My girlfriend needs more space. Literally. She's working from home today so I have been banished from my usual blogging spot at the dining table, so she can have room for all the notes, coasterless cups of tea and banana skins that are essential in a hard day's working-from-home.
I'm more productive when Charlie's around, because I'm terrified that she thinks I spend all day napping and watching Millionaire Matchmaker on ITV2 plus one. Whereas everyone knows that I get up early to go for a jog around the park to clear my head ready to add a thousand words to that day's project. Alright, that's not strictly true. But I am limiting myself to one nap per day (two if I rise before 10am) and I only watch daytime television if I'm ill (and hangovers count as ill).
Most of my time is split between reading and staring out the window thinking about stuff. Uppermost in the chamber of my mind this week has been House of Lords reform. I've long been an advocate of a second chamber filled by lottery. I call the idea democracy from a Greek root meaning rule of the people. The current system of appointments is absurd - the House of Lords is filling up with party donors. Buy yourself a peerage. But did you know that two appointments per year are put before the Prime Minister by the House of Lords Appointments Commission? And any UK citizen can apply! Seriously here's the link!

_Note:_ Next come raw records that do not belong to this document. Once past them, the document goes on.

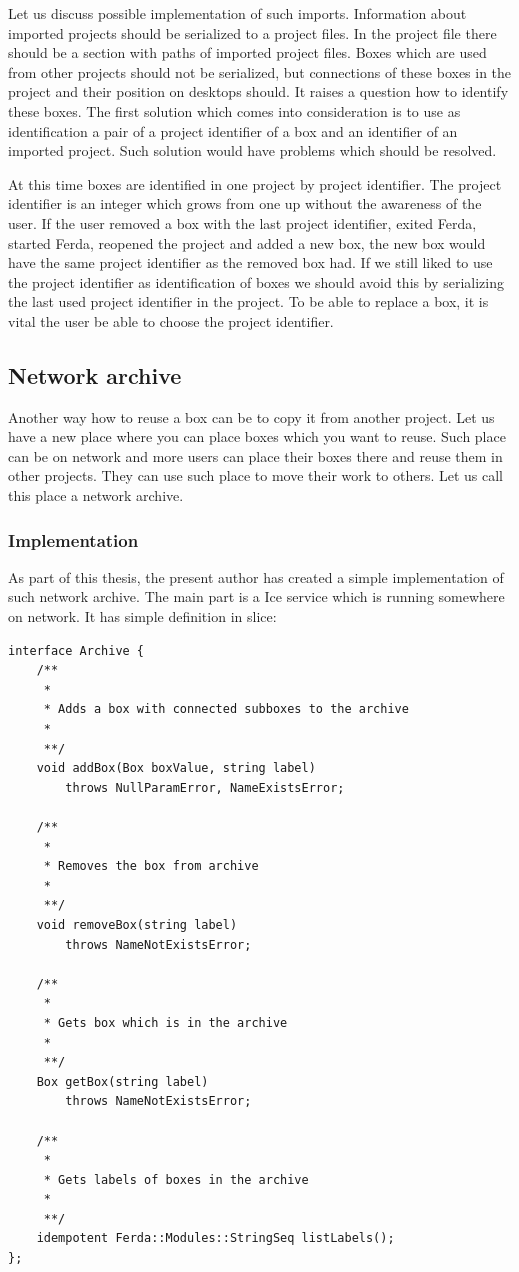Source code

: \documentclass[a4paper,12pt]{book}
\begin{document}
Let us discuss possible implementation of such imports. Information about imported projects should be serialized to a project files. In the project file there should be a section with paths of imported project files. Boxes which are used from other projects should not be serialized, but connections of these boxes in the project and their position on desktops should. It raises a question how to identify these boxes. The first solution which comes into consideration is to use as identification a pair of a project identifier of a box and an identifier of an imported project. Such solution would have problems which should be resolved.

At this time boxes are identified in one project by project identifier. The project identifier is an integer which grows from one up without the awareness of the user. If the user removed a box with the last project identifier, exited Ferda, started Ferda, reopened the project and added a new box, the new box would have the same project identifier as the removed box had. If we still liked to use the project identifier as identification of boxes we should avoid this by serializing the last used project identifier in the project. To be able to replace a box, it is vital the user be able to choose the project identifier.

\subsection{Network archive}
Another way how to reuse a box can be to copy it from another project. Let us have a new place where you can place boxes which you want to reuse. Such place can be on network and more users can place their boxes there and reuse them in other projects. They can use such place to move their work to others. Let us call this place a network archive.

\subsubsection{Implementation}
As part of this thesis, the present author has created a simple implementation of such network archive. The main part is a Ice service which is running somewhere on network. It has simple definition in slice:
\begin{verbatim}
interface Archive {
	/**
	 *
	 * Adds a box with connected subboxes to the archive
	 *
	 **/
	void addBox(Box boxValue, string label)
		throws NullParamError, NameExistsError;

	/**
	 *
	 * Removes the box from archive
	 *
	 **/
	void removeBox(string label)
		throws NameNotExistsError;

	/**
	 *
	 * Gets box which is in the archive
	 *
	 **/
	Box getBox(string label)
		throws NameNotExistsError;

	/**
	 *
	 * Gets labels of boxes in the archive
	 *
	 **/
	idempotent Ferda::Modules::StringSeq listLabels();
};
\end{verbatim}
\end{document}
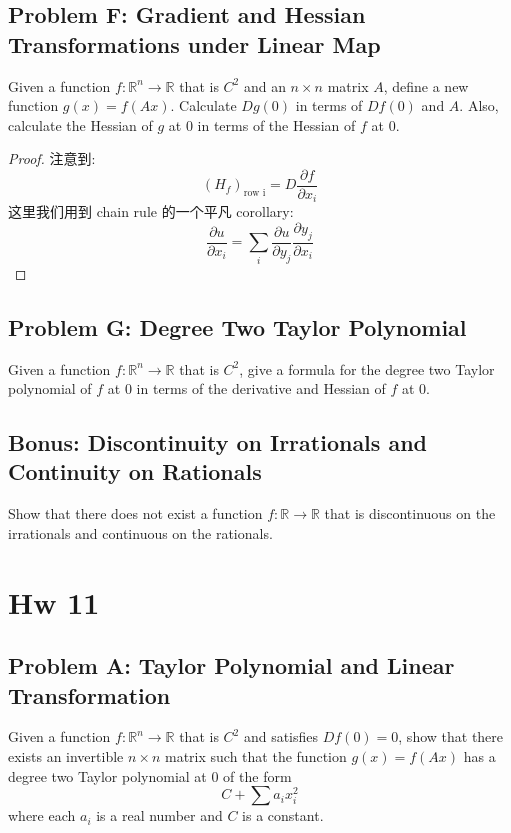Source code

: \documentclass[lang=cn,11pt]{template}
\begin{document}
\section*{Problem F: Gradient and Hessian Transformations under Linear Map}
Given a function \( f : \mathbb{R}^n \rightarrow \mathbb{R} \) that is \( C^2 \) and an \( n \times n \) matrix \( A \), define a new function \( g(x) = f(Ax) \). Calculate \( Dg(0) \) in terms of \( Df(0) \) and \( A \). Also, calculate the Hessian of \( g \) at 0 in terms of the Hessian of \( f \) at 0.
\begin{proof}
    注意到:
    $$
    (H_f)_{\text{row i}} = D \frac{\partial f}{\partial x_i}
    $$
    这里我们用到 chain rule 的一个平凡 corollary:
    $$
    \frac{\partial u}{\partial x_i} = \sum_i \frac{\partial u}{\partial y_j} \frac{\partial y_j}{\partial x_i}
    $$
\end{proof}

\section*{Problem G: Degree Two Taylor Polynomial}
Given a function \( f : \mathbb{R}^n \rightarrow \mathbb{R} \) that is \( C^2 \), give a formula for the degree two Taylor polynomial of \( f \) at 0 in terms of the derivative and Hessian of \( f \) at 0.



\section*{Bonus: Discontinuity on Irrationals and Continuity on Rationals}
Show that there does not exist a function \( f : \mathbb{R} \rightarrow \mathbb{R} \) that is discontinuous on the irrationals and continuous on the rationals.






\chapter{Hw 11}

\section*{Problem A: Taylor Polynomial and Linear Transformation}
Given a function \( f : \mathbb{R}^n \rightarrow \mathbb{R} \) that is \( C^2 \) and satisfies \( Df(0) = 0 \), show that there exists an invertible \( n \times n \) matrix such that the function \( g(x) = f(Ax) \) has a degree two Taylor polynomial at 0 of the form
\[
C + \sum a_i x_i^2
\]
where each \( a_i \) is a real number and \( C \) is a constant.
\end{document}

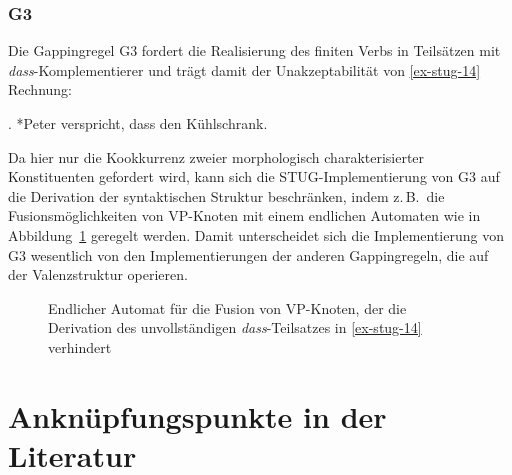 \subsubsection*{G3}

Die Gappingregel G3 fordert die Realisierung des finiten Verbs in Teilsätzen mit \emph{dass}-Kom\-ple\-mentierer und trägt damit der Unakzeptabilität von \ref{ex-stug-14} Rechnung:  

\ex. \label{ex-stug-14} *Peter verspricht, dass den Kühlschrank.

Da hier nur die Kookkurrenz zweier morphologisch charakterisierter Konstituenten gefordert wird, kann sich die STUG-Implementierung von G3 auf die Derivation der syntaktischen Struktur beschränken, indem z.\,B.\ die Fusionsmöglichkeiten von VP-Knoten mit einem endlichen Automaten wie in Abbildung~\ref{fig-stug-18} geregelt werden. Damit unterscheidet sich die Implementierung von G3 wesentlich von den Implementierungen der anderen Gappingregeln, die auf der Valenzstruktur operieren.
\begin{figure}[t]
\centering
{}
\caption{\label{fig-stug-18}Endlicher Automat für die Fusion von VP-Knoten, der die Derivation des unvollständigen \emph{dass}-Teilsatzes in \ref{ex-stug-14} verhindert}
\end{figure}



\section{Anknüpfungspunkte in der Literatur} \label{sec-stug-implikationen}

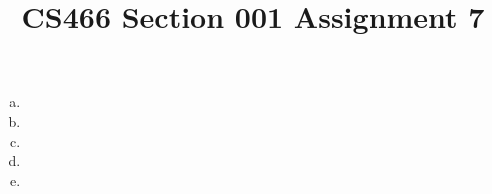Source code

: \documentclass[12pt]{article}
\title{CS466 Section 001 Assignment 7}
\begin{document}
\maketitle

\begin{enumerate}[(a)]
\item
\item
\item
\item
\item
\end{enumerate}
\end{document}
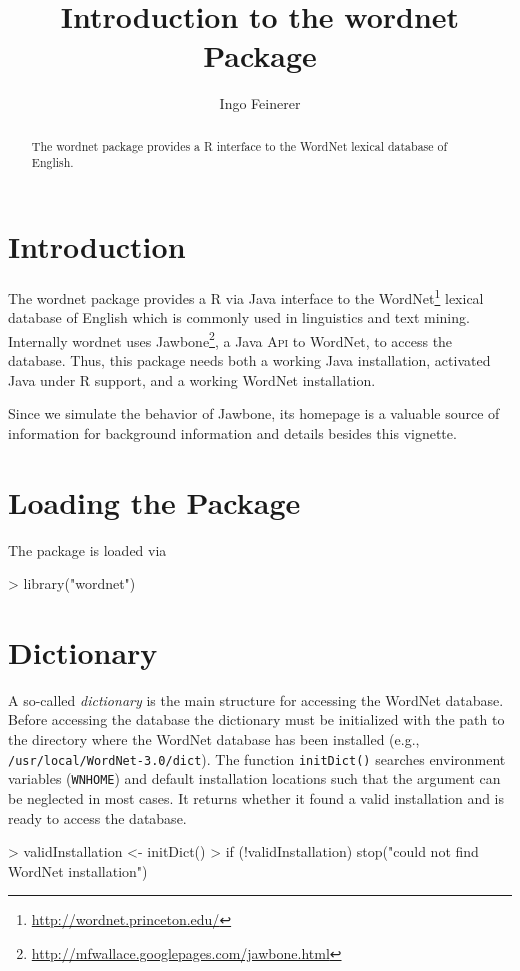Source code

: \documentclass[a4paper]{article}
\newcommand{\strong}[1]{{\normalfont\fontseries{b}\selectfont #1}}
\newcommand{\code}[1]{\mbox{\texttt{#1}}}
\newcommand{\pkg}[1]{\strong{#1}}
\newcommand{\proglang}[1]{\textsf{#1}}
\newcommand{\acronym}[1]{\textsc{#1}}
\begin{document}
\title{Introduction to the \pkg{wordnet} Package}
\author{Ingo Feinerer}
\maketitle
\sloppy

\begin{abstract}
  The \pkg{wordnet} package provides a \proglang{R} interface to the
  \proglang{WordNet} lexical database of English.
\end{abstract}

\section*{Introduction}
The \pkg{wordnet} package provides a \proglang{R} via \proglang{Java}
interface to the
\proglang{WordNet}\footnote{\url{http://wordnet.princeton.edu/}}
lexical database of English which is commonly used in linguistics and
text mining. Internally \pkg{wordnet} uses
\proglang{Jawbone}\footnote{\url{http://mfwallace.googlepages.com/jawbone.html}},
a \proglang{Java} \acronym{Api} to \proglang{WordNet}, to access the
database. Thus, this package needs both a working \proglang{Java}
installation, activated \proglang{Java} under \proglang{R} support, and a
working \proglang{WordNet} installation.

Since we simulate the behavior of \proglang{Jawbone}, its homepage
is a valuable source of information for background information and
details besides this vignette.

\section*{Loading the Package}
The package is loaded via
\begin{Schunk}
\begin{Sinput}
> library("wordnet")
\end{Sinput}
\end{Schunk}

\section*{Dictionary}
A so-called \emph{dictionary} is the main structure for accessing the
\proglang{WordNet} database. Before accessing the database the
dictionary must be initialized with the path to the directory where
the \proglang{WordNet} database has been installed (e.g.,
\code{/usr/local/WordNet-3.0/dict}). The function \code{initDict()}
searches environment variables (\code{WNHOME}) and default
installation locations such that the argument can be neglected in most
cases. It returns whether it found a valid installation and is ready
to access the database.
\begin{Schunk}
\begin{Sinput}
> validInstallation <- initDict()
> if (!validInstallation) stop("could not find WordNet installation")
\end{Sinput}
\end{Schunk}
\end{document}
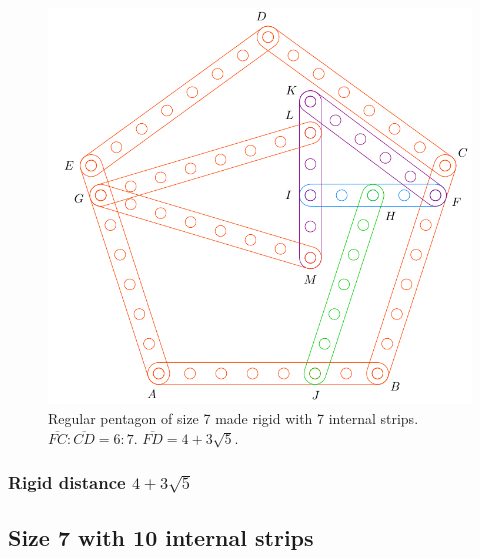 \documentclass[11pt]{article}
\begin{document}
\begin{figure}[H]
\centering
\includegraphics[scale=0.7]{7/penta7-6a}
\caption{Regular pentagon of size 7 made rigid with 7 internal strips. $\overline{FC} : \overline{CD} = 6:7$. $\overline{FD} = 4 + 3\sqrt5$.}
\label{fig:penta6-10a}
\end{figure}

\subsubsection{Rigid distance $4 + 3\sqrt5$}


\subsection{Size 7 with 10 internal strips}
\end{document}
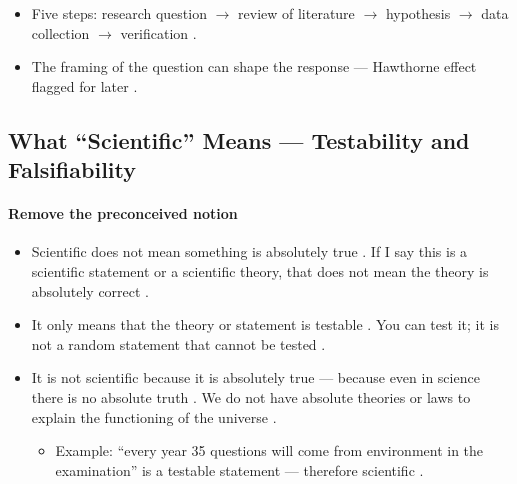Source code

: \begin{QuickRevision}
\begin{itemize}
    \item Five steps: research question $\rightarrow$ review of literature $\rightarrow$ hypothesis $\rightarrow$ data collection $\rightarrow$ verification .
    \item The framing of the question can shape the response --- Hawthorne effect flagged for later .
\end{itemize}
\end{QuickRevision}

\subsection{What ``Scientific'' Means --- Testability and Falsifiability}

\paragraph{Remove the preconceived notion}
\begin{itemize}
    \item Scientific does not mean something is absolutely true . If I say this is a scientific statement or a scientific theory, that does not mean the theory is absolutely correct .
    \item It only means that the theory or statement is testable . You can test it; it is not a random statement that cannot be tested .
    \item It is not scientific because it is absolutely true --- because even in science there is no absolute truth . We do not have absolute theories or laws to explain the functioning of the universe .
    \begin{itemize}
        \item Example: ``every year 35 questions will come from environment in the examination'' is a testable statement --- therefore scientific .
    \end{itemize}
\end{itemize}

It gets better - last year only 400 people were nominated or put themselves forward. Four hundred applicants - two peerages. 200-1 odds of becoming a Lord! I intend to put myself forward forthwith. The pay is £300 a day! - On a good day I earn, what, thirty quid?
This evening, when Charlie asks just what the hell I've been doing all day? Instead of saying: "I read 200 pages of Barber's Myths and Legends of the British Isles" or "I spent two hours playing online chess and decreased my Elo rating by 78 points"; I will be able to say: "I applied for a peerage."